ASSIGNMENT:
Each line in the records below that has the word "randomfactory" should be copied.

SOURCE MATERIAL:

____________________

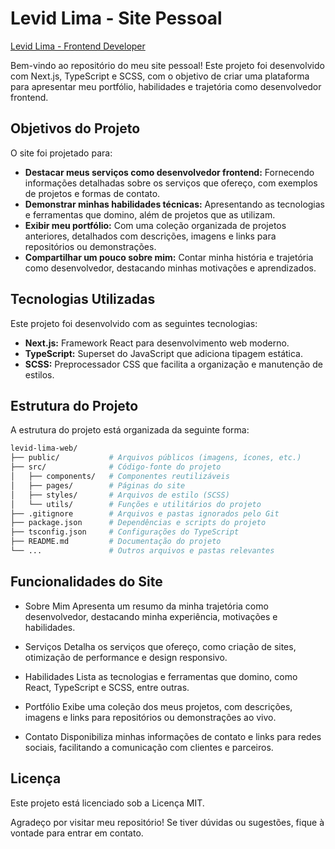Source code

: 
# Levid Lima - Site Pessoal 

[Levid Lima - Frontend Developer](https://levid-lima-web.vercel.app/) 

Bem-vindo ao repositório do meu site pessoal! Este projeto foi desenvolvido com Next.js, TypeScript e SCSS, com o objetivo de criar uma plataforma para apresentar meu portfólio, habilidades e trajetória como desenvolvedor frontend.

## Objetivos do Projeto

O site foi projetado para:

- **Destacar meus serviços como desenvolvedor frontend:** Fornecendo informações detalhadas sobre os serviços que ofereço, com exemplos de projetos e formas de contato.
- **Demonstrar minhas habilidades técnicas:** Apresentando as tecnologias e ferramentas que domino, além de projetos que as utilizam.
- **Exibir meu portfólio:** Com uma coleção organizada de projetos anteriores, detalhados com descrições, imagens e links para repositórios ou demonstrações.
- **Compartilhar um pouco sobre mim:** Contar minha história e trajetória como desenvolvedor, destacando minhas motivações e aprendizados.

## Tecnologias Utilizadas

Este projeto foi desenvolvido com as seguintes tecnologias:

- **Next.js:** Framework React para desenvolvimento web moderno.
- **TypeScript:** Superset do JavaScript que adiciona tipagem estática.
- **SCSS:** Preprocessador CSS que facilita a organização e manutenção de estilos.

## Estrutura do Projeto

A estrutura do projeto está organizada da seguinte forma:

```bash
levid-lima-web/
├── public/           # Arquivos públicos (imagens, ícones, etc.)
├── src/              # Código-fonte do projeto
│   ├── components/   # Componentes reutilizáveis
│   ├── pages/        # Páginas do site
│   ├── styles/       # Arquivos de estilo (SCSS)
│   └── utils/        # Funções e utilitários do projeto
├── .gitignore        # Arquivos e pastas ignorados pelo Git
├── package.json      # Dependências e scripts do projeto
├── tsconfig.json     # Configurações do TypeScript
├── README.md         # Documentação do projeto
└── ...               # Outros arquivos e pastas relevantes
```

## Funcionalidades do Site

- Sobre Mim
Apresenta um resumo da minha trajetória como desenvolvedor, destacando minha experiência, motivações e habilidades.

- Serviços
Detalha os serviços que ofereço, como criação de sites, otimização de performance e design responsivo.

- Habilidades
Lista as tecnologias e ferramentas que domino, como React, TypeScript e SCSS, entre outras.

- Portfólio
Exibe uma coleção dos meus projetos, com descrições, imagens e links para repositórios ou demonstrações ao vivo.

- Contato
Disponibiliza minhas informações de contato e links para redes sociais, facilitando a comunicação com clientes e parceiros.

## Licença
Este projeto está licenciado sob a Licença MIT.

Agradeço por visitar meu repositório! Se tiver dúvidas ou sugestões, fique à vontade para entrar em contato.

____________________

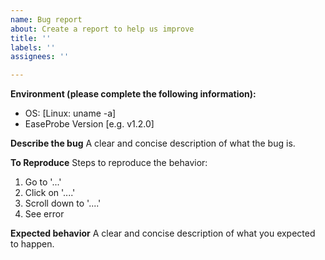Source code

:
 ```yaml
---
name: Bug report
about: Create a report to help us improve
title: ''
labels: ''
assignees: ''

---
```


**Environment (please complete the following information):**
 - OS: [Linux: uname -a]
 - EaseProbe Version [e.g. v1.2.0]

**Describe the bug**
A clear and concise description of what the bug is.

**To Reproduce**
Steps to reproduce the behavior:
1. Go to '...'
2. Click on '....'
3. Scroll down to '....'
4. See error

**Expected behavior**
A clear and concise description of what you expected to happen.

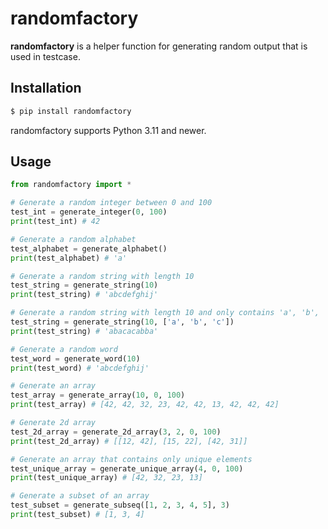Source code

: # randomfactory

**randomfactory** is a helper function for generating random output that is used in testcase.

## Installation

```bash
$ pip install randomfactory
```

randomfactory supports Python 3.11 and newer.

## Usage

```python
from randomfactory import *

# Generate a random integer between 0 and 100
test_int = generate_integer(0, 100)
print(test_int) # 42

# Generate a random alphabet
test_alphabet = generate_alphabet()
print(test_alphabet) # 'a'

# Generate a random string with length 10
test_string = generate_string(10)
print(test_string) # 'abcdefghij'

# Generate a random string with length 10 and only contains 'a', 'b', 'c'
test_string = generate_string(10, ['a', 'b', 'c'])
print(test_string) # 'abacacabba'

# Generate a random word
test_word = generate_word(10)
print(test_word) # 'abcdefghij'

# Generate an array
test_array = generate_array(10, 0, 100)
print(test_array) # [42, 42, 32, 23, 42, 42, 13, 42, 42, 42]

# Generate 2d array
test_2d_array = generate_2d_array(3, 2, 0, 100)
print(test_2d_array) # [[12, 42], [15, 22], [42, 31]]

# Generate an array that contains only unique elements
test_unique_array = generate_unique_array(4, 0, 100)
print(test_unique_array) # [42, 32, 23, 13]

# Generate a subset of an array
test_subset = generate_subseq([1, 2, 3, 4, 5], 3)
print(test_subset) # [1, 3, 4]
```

____________________

RESPONSE BELOW:
: # randomfactory
**randomfactory** is a helper function for generating random output that is used in testcase.
$ pip install randomfactory
randomfactory supports Python 3.11 and newer.
from randomfactory import *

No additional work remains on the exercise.